更にまた、本発明は、機能性色材や近赤外線吸収材料として利用可能な光学材料を提供することを課題とする。
本発明の第1態様に係る複合体は、少なくとも1種類以上の金属又はそれらの化合物で形成される平板状金属微粒子と、前記平板状金属微粒子と複合化され、少なくとも一つ以上の微細化セルロースと、を備え、前記微細化セルロースのそれぞれは、少なくとも一部が前記平板状金属微粒子に取り込まれるとともに、残部が前記平板状金属微粒子の表面に露出する。
なお、以下の説明で用いる図面は、特徴をわかりやすくするために、便宜上特徴となる部分を拡大して示している場合があり、各構成要素の寸法比率などが実際と同じであるとは限らない。

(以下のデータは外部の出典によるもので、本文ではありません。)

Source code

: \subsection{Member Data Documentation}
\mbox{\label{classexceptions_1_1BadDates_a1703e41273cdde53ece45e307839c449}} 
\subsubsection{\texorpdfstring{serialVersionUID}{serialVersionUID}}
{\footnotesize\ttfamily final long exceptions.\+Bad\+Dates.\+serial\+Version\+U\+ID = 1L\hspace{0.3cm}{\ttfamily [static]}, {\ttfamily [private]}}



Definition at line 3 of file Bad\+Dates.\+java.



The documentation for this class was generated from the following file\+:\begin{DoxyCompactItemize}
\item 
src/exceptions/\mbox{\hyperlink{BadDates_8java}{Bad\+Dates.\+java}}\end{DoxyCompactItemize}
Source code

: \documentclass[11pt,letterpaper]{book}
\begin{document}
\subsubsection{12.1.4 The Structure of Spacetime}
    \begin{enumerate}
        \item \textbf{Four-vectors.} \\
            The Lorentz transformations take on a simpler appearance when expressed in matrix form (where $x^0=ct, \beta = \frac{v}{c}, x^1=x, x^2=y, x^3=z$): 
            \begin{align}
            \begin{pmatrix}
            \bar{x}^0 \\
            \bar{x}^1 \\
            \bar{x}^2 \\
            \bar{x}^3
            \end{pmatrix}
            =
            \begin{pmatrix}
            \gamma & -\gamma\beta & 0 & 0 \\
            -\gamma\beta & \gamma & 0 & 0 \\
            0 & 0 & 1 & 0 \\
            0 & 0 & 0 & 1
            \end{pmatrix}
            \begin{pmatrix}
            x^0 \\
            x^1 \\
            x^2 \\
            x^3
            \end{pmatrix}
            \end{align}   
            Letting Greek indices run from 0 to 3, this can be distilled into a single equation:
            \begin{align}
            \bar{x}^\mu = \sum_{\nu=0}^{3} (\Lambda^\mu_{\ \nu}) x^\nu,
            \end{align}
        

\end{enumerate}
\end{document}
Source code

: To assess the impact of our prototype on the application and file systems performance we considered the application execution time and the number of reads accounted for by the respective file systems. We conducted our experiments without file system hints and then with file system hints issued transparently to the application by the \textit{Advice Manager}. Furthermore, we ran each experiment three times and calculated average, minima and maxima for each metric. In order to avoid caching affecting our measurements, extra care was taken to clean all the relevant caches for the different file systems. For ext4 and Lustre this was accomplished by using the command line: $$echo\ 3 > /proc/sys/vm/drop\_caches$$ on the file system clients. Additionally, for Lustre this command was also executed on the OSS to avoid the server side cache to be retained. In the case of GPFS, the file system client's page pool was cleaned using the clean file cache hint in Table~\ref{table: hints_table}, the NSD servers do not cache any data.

先ず、本発明の一実施形態に係る複合体及び分散液に含まれる複合体について説明する。
図1は、本発明の一実施形態に係る複合体(分散液に含まれる複合体)1の構成を模式的に示す斜視図である。図1に示すように、複合体1は、平板状の金属微粒子(平板状金属微粒子)2と、少なくとも一つ以上の微細化されたセルロース3とが複合化された、平板状金属微粒子と微細化セルロースとの複合体である。複合体1では、それぞれの微細化セルロース3について少なくとも一部(一部分)又は全部が平板状金属微粒子2に取り込まれており、残部が平板状金属微粒子2の表面に露出するように複合化されている。
平板状金属微粒子2の粒子径は、20~500nmが好ましく、20~400nmがより好ましい。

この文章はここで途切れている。